Failing that, maybe in certain places in the software code could be written to deliberately fill the cache with junk, so whatever happens next can be guaranteed to be a cache miss. Done right, that can give predictability, and perhaps could be done only in certain places so speed may be better than totally disabling caches.
Finally, if speed does matter - carefully design the software and data as if in the old day of programming for an ancient 8-bit CPU - keep it small enough for it all to fit in L1 cache. I'm always amazed at how on-board caches these days are bigger than all of RAM on a minicomputer back in (mumble-decade). But this will be hard work and takes cleverness. Good luck!
Two possibilities:
Disable the cache entirely. The application will run slower, but without any variability.
Pre-load the code in the cache and "lock it in". Most processors provide a mechanism to do this.
It seems that you are referring to x86 processor family that is not built with real-time systems in mind, so there is no real guarantee for constant time execution (CPU may reorder micro-instructions, than there is branch prediction and instruction prefetch queue which is flushed each time when CPU wrongly predicts conditional jumps...)
This answer will sound snide, but it is intended to make you think:
Only run the code once.
The reason I say that is because so much will make it variable and you might not even have control over it. And what is your definition of time? Suppose the operating system decides to put your process in the wait queue.
Next you have unpredictability due to cache performance, memory latency, disk I/O, and so on. These all boil down to one thing; sometimes it takes time to get the information into the processor where your code can use it. Including the time it takes to fetch/decode your code itself.
Also, how much variance is acceptable to you? It could be that you're okay with 40 milliseconds, or you're okay with 10 nanoseconds.

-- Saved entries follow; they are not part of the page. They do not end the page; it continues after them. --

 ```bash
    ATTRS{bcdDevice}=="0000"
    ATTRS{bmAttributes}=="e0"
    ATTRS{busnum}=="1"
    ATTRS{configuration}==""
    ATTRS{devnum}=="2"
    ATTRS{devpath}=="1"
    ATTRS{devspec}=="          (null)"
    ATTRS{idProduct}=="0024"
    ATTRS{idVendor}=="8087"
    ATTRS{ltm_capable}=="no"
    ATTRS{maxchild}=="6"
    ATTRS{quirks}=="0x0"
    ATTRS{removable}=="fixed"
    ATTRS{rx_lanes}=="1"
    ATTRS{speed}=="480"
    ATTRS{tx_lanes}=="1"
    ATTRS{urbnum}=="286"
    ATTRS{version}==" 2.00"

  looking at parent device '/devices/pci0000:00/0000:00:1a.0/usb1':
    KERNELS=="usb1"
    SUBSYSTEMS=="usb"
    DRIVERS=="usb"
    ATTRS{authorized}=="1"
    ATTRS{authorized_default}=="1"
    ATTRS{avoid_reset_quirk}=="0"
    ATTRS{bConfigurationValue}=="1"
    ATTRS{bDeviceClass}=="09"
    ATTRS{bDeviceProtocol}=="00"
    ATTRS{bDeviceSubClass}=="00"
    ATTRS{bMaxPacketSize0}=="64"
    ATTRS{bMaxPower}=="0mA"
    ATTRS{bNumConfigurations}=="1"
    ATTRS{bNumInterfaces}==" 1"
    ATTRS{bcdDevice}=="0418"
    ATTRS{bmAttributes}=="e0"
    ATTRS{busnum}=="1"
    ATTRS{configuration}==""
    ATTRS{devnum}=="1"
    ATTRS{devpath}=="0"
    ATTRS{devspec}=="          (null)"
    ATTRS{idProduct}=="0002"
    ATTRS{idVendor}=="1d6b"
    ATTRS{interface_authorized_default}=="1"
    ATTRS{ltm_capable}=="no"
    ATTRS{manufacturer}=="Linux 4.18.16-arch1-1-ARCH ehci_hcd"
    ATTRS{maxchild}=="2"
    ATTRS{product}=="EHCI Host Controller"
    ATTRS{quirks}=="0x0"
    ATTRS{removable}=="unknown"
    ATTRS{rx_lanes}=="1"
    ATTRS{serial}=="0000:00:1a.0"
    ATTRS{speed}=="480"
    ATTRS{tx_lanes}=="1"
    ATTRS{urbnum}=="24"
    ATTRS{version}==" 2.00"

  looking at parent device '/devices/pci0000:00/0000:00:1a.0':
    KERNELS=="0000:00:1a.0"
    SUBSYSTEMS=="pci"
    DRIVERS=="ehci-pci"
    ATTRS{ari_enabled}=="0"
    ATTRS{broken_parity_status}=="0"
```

Depending on the application domain you can even further just mask over or hide the variance. Computer graphics people have been rendering to off screen buffers for years to hide variance in the time to rendering each frame.
The traditional solutions just remove as many known variable rate things as possible. Load files into RAM, warm up the cache and avoid IO.
If you make all the function calls in the critical code 'inline', and minimize the number of variables you have, so that you can let them have the 'register' type.
This should improve the running time of your program. (You probably have to compile it in a special way since compilers these days tend to disregard your 'register' tags)
I'm assuming that you have enough memory not to cause page faults when you try to load something from memory. The page faults can take a lot of time.
You could also take a look at the generated assembly code, to see if there are lots of branches and memory instuctions that could change your running code.
If an interrupt happens in your code execution it WILL take longer time. Do you have interrupts/exceptions enabled?
Understand your worst case runtime for complex operations and use timers.